# Is there such a thing as.............



## ladyharley (Sep 7, 2012)

Rubber slip ons that can go over goat horns? If so where do I get them


----------



## liz (Oct 5, 2007)

Yep! Hoeggers Goat Supply carries them. I simply use Duct Tape on the occassion that I have a herd member showing attitude


----------



## ladyharley (Sep 7, 2012)

liz said:


> Yep! Hoeggers Goat Supply carries them. I simply use Duct Tape on the occassion that I have a herd member showing attitude


hehehe thanks... I was expecting a big NO


----------



## Dayna (Aug 16, 2012)

forget the horn covers they sell a goat hat! love it! lol


----------



## liz (Oct 5, 2007)

They are $20.95 for a set plus shipping/
www.thegoatstore.com


----------



## ladyharley (Sep 7, 2012)

hmmm I'm thinking of putting the toothpaste tubes you get at the dollar store to put your toothbrushes in. Seems like the right size.. LOL Those rubber things are a bit expensive. Think I'll browse lowes or home depot and see an alternative


----------



## Jessica84 (Oct 27, 2011)

tennis ball and duct tape!! I used that on one my does and helped the ones she was after. She was mean at heart so when she got it off was heck to pay on the other goats. I ended up tipping her horns and worked for a bit but once healed back to her brat self. Ended up taking her to the sale, the owner who is a friend of mine bought her and after cripling one doe and killing 3 kids was sold again. That was a wake up call for me and will never keep a overly mean goat again. but now with that long story lol, I would try the tennis balls, its very cheap.


----------



## ladyharley (Sep 7, 2012)

Jessica84 said:


> tennis ball and duct tape!! I used that on one my does and helped the ones she was after. She was mean at heart so when she got it off was heck to pay on the other goats. I ended up tipping her horns and worked for a bit but once healed back to her brat self. Ended up taking her to the sale, the owner who is a friend of mine bought her and after cripling one doe and killing 3 kids was sold again. That was a wake up call for me and will never keep a overly mean goat again. but now with that long story lol, I would try the tennis balls, its very cheap.
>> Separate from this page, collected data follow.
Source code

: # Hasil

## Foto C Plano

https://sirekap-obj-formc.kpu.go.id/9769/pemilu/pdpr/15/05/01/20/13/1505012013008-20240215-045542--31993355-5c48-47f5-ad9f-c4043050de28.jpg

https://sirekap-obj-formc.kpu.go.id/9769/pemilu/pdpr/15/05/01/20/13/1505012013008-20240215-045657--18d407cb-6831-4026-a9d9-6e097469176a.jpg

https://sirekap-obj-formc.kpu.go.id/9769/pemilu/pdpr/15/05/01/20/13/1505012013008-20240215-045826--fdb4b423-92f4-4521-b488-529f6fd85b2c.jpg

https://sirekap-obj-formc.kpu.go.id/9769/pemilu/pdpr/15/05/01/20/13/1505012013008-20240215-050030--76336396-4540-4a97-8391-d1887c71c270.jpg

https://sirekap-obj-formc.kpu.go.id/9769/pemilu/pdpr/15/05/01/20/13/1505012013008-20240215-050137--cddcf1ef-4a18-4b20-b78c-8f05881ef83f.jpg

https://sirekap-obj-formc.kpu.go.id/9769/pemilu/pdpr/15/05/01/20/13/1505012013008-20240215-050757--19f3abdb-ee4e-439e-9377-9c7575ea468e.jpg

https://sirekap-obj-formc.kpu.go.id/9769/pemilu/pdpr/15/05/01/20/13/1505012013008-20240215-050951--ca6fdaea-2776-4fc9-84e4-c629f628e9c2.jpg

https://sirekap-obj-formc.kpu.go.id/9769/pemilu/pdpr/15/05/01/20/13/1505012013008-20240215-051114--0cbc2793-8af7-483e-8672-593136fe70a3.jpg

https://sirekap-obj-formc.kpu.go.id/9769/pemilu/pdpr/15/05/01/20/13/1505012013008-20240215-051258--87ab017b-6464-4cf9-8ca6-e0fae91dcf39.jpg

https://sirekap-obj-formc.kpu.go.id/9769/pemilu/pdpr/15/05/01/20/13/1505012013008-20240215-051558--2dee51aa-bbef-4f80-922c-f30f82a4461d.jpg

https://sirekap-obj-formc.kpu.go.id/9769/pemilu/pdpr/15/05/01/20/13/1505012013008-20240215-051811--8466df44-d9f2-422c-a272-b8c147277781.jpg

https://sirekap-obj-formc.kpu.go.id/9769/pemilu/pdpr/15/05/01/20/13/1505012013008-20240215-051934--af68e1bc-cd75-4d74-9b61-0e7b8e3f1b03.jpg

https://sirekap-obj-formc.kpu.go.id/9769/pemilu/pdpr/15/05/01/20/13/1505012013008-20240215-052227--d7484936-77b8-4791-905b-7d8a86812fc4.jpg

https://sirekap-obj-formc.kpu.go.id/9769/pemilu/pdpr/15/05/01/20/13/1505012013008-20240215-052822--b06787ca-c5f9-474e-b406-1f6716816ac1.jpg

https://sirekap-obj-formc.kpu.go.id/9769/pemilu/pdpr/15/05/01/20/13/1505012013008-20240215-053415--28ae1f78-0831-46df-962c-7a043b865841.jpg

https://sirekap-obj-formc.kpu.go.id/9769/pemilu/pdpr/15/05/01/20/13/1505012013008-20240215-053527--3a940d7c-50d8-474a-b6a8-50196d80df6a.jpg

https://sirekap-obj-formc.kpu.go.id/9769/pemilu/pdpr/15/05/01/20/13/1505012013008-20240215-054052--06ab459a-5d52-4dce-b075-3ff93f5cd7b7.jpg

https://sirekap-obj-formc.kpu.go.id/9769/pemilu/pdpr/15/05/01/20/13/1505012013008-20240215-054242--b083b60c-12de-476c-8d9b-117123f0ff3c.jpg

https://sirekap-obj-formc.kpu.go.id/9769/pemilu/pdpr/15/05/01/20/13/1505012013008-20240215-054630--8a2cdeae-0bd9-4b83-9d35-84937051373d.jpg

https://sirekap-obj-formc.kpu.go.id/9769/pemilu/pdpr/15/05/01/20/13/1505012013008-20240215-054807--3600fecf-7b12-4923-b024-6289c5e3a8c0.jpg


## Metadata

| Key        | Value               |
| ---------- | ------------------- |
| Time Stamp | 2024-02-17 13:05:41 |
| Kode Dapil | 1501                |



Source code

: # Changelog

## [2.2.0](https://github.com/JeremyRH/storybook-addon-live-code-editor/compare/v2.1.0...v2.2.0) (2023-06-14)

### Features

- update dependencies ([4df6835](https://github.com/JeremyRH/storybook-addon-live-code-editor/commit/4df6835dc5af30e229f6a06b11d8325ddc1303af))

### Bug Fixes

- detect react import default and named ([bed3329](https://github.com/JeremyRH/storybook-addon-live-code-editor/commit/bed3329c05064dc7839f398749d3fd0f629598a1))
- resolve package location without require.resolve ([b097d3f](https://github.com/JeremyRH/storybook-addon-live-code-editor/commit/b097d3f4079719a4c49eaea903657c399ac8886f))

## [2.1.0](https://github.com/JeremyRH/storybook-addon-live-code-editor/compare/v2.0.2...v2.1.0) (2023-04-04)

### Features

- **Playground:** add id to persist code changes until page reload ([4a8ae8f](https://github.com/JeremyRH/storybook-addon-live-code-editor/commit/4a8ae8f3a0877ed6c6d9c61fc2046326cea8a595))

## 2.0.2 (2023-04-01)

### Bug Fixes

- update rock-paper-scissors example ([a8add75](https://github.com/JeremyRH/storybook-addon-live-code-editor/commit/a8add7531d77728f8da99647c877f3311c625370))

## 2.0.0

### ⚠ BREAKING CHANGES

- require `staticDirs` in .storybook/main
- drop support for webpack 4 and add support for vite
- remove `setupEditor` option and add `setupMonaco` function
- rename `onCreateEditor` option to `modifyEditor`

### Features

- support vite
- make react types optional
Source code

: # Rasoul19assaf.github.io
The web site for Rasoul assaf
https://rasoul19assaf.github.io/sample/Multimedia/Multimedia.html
that sounds okay, probably funny looking, I think when I go to wally world, I'll look in the sporting goods section and see what there is LOL


----------



## Springbett Farm (Jan 5, 2011)

Find an old water hose to cut up and tape on... if the horns are thin enough. Otherwise, tennis balls or racket balls and duct tape.


----------



## ladyharley (Sep 7, 2012)

Springbett Farm said:


> Find an old water hose to cut up and tape on... if the horns are thin enough. Otherwise, tennis balls or racket balls and duct tape.


great idea, thanks!


----------



## ladyharley (Sep 7, 2012)

Springbett Farm said:


> Find an old water hose to cut up and tape on... if the horns are thin enough. Otherwise, tennis balls or racket balls and duct tape.


LOL I used the washing machine hose and the end on top put in a pvc t-connect, looks funny as heck but he likes to head butt and I'm tired of accidental scratches on my legs..


----------